**Directions**:
Where an entry contains a picture, omit the picture and repeat the rest exactly.

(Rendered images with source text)
Start of Block
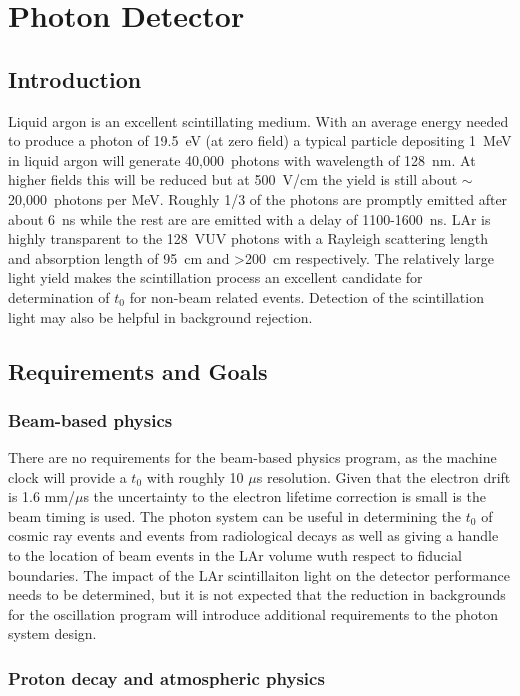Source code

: \chapter{Photon Detector}
\label{ch:photon}
\section{Introduction}

Liquid argon is an excellent scintillating medium. With an average
energy needed to produce a photon of 19.5~eV (at zero field) a typical
particle depositing 1~MeV in liquid argon will generate 40,000~photons
with wavelength of 128~nm. At higher fields this will be reduced but
at 500~V/cm the yield is still about $\sim$20,000~photons per
MeV. Roughly 1/3 of the photons are promptly emitted after about 6~ns
while the rest are are emitted with a delay of 1100-1600~ns. LAr
is highly transparent to the 128~VUV photons with a Rayleigh
scattering length and absorption length of 95~cm and >200~cm
respectively. The relatively large light yield makes the scintillation
process an excellent candidate for determination of $t_{0}$ for
non-beam related events. Detection of the scintillation light may also
be helpful in background rejection.

\section{Requirements and Goals}

\subsection{Beam-based physics}

There are no requirements for the beam-based physics program, as the
machine clock will provide a $t_{0}$ with roughly 10 $\mu$s
resolution. Given that the electron drift is 1.6 mm/$\mu$s the
uncertainty to the electron lifetime correction is small is the beam
timing is used. The photon system can be useful in determining the
$t_{0}$ of cosmic ray events and events from radiological decays as
well as giving a handle to the location of beam events in the LAr
volume wuth respect to fiducial boundaries. The impact of the LAr
scintillaiton light on the detector performance needs to be
determined, but it is not expected that the reduction in backgrounds
for the oscillation program will introduce additional requirements to
the photon system design.

\subsection{Proton decay and atmospheric physics}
End of Block
**Written solution**:
Source code

: \chapter{Photon Detector}
\label{ch:photon}
\section{Introduction}

Liquid argon is an excellent scintillating medium. With an average
energy needed to produce a photon of 19.5~eV (at zero field) a typical
particle depositing 1~MeV in liquid argon will generate 40,000~photons
with wavelength of 128~nm. At higher fields this will be reduced but
at 500~V/cm the yield is still about $\sim$20,000~photons per
MeV. Roughly 1/3 of the photons are promptly emitted after about 6~ns
while the rest are are emitted with a delay of 1100-1600~ns. LAr
is highly transparent to the 128~VUV photons with a Rayleigh
scattering length and absorption length of 95~cm and >200~cm
respectively. The relatively large light yield makes the scintillation
process an excellent candidate for determination of $t_{0}$ for
non-beam related events. Detection of the scintillation light may also
be helpful in background rejection.

\section{Requirements and Goals}

\subsection{Beam-based physics}

There are no requirements for the beam-based physics program, as the
machine clock will provide a $t_{0}$ with roughly 10 $\mu$s
resolution. Given that the electron drift is 1.6 mm/$\mu$s the
uncertainty to the electron lifetime correction is small is the beam
timing is used. The photon system can be useful in determining the
$t_{0}$ of cosmic ray events and events from radiological decays as
well as giving a handle to the location of beam events in the LAr
volume wuth respect to fiducial boundaries. The impact of the LAr
scintillaiton light on the detector performance needs to be
determined, but it is not expected that the reduction in backgrounds
for the oscillation program will introduce additional requirements to
the photon system design.

\subsection{Proton decay and atmospheric physics}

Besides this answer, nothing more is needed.